For every entry, output the exact wording.

- MATERIALS PROVIDED

_ _ _ _ _

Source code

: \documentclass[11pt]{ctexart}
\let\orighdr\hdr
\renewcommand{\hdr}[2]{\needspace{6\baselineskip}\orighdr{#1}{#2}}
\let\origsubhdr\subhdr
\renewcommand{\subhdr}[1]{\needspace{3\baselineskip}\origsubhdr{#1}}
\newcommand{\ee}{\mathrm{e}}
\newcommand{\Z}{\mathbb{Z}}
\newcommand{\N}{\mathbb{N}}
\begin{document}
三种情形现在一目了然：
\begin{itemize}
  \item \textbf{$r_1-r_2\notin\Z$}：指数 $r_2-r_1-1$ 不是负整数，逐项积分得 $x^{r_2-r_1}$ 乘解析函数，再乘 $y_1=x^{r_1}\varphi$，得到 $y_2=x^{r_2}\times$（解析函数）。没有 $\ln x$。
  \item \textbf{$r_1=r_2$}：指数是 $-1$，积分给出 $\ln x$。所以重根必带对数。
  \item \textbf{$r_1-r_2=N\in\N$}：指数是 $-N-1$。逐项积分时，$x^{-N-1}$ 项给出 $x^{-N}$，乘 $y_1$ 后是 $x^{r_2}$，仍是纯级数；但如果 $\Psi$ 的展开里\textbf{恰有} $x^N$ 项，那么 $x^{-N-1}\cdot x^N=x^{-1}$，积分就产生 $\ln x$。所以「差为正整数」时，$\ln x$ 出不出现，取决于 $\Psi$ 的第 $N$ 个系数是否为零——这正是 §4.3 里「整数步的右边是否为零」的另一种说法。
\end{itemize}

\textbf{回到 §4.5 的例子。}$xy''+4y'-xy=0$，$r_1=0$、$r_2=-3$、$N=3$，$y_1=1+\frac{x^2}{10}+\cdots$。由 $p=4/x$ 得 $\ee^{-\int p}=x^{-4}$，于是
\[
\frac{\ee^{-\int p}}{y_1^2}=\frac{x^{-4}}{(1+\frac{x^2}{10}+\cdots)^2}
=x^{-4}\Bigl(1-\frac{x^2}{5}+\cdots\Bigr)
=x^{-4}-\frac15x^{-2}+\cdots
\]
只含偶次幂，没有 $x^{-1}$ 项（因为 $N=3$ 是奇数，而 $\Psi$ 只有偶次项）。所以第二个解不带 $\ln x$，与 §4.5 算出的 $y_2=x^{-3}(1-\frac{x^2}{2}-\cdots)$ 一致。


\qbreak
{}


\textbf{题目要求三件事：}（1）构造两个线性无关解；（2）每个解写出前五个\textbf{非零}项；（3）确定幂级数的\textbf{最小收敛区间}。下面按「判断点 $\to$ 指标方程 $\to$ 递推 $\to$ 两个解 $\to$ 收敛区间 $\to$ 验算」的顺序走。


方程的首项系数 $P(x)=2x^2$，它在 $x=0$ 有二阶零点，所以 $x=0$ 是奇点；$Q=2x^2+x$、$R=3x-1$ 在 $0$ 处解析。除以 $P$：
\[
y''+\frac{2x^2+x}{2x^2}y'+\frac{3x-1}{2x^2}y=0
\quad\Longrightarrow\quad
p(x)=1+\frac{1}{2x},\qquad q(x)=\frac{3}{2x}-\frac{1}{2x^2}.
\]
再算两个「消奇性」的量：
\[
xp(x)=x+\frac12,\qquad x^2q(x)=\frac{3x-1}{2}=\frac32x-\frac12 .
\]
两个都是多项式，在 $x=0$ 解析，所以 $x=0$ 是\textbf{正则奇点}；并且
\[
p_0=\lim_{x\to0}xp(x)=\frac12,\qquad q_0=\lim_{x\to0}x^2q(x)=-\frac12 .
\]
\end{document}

_ _ _ _ _

- EXERCISE OUTPUT
Source code

: \documentclass[11pt]{ctexart}
\let\orighdr\hdr
\renewcommand{\hdr}[2]{\needspace{6\baselineskip}\orighdr{#1}{#2}}
\let\origsubhdr\subhdr
\renewcommand{\subhdr}[1]{\needspace{3\baselineskip}\origsubhdr{#1}}
\newcommand{\ee}{\mathrm{e}}
\newcommand{\Z}{\mathbb{Z}}
\newcommand{\N}{\mathbb{N}}
\begin{document}
三种情形现在一目了然：
\begin{itemize}
  \item \textbf{$r_1-r_2\notin\Z$}：指数 $r_2-r_1-1$ 不是负整数，逐项积分得 $x^{r_2-r_1}$ 乘解析函数，再乘 $y_1=x^{r_1}\varphi$，得到 $y_2=x^{r_2}\times$（解析函数）。没有 $\ln x$。
  \item \textbf{$r_1=r_2$}：指数是 $-1$，积分给出 $\ln x$。所以重根必带对数。
  \item \textbf{$r_1-r_2=N\in\N$}：指数是 $-N-1$。逐项积分时，$x^{-N-1}$ 项给出 $x^{-N}$，乘 $y_1$ 后是 $x^{r_2}$，仍是纯级数；但如果 $\Psi$ 的展开里\textbf{恰有} $x^N$ 项，那么 $x^{-N-1}\cdot x^N=x^{-1}$，积分就产生 $\ln x$。所以「差为正整数」时，$\ln x$ 出不出现，取决于 $\Psi$ 的第 $N$ 个系数是否为零——这正是 §4.3 里「整数步的右边是否为零」的另一种说法。
\end{itemize}

\textbf{回到 §4.5 的例子。}$xy''+4y'-xy=0$，$r_1=0$、$r_2=-3$、$N=3$，$y_1=1+\frac{x^2}{10}+\cdots$。由 $p=4/x$ 得 $\ee^{-\int p}=x^{-4}$，于是
\[
\frac{\ee^{-\int p}}{y_1^2}=\frac{x^{-4}}{(1+\frac{x^2}{10}+\cdots)^2}
=x^{-4}\Bigl(1-\frac{x^2}{5}+\cdots\Bigr)
=x^{-4}-\frac15x^{-2}+\cdots
\]
只含偶次幂，没有 $x^{-1}$ 项（因为 $N=3$ 是奇数，而 $\Psi$ 只有偶次项）。所以第二个解不带 $\ln x$，与 §4.5 算出的 $y_2=x^{-3}(1-\frac{x^2}{2}-\cdots)$ 一致。


\qbreak
{}


\textbf{题目要求三件事：}（1）构造两个线性无关解；（2）每个解写出前五个\textbf{非零}项；（3）确定幂级数的\textbf{最小收敛区间}。下面按「判断点 $\to$ 指标方程 $\to$ 递推 $\to$ 两个解 $\to$ 收敛区间 $\to$ 验算」的顺序走。


方程的首项系数 $P(x)=2x^2$，它在 $x=0$ 有二阶零点，所以 $x=0$ 是奇点；$Q=2x^2+x$、$R=3x-1$ 在 $0$ 处解析。除以 $P$：
\[
y''+\frac{2x^2+x}{2x^2}y'+\frac{3x-1}{2x^2}y=0
\quad\Longrightarrow\quad
p(x)=1+\frac{1}{2x},\qquad q(x)=\frac{3}{2x}-\frac{1}{2x^2}.
\]
再算两个「消奇性」的量：
\[
xp(x)=x+\frac12,\qquad x^2q(x)=\frac{3x-1}{2}=\frac32x-\frac12 .
\]
两个都是多项式，在 $x=0$ 解析，所以 $x=0$ 是\textbf{正则奇点}；并且
\[
p_0=\lim_{x\to0}xp(x)=\frac12,\qquad q_0=\lim_{x\to0}x^2q(x)=-\frac12 .
\]
\end{document}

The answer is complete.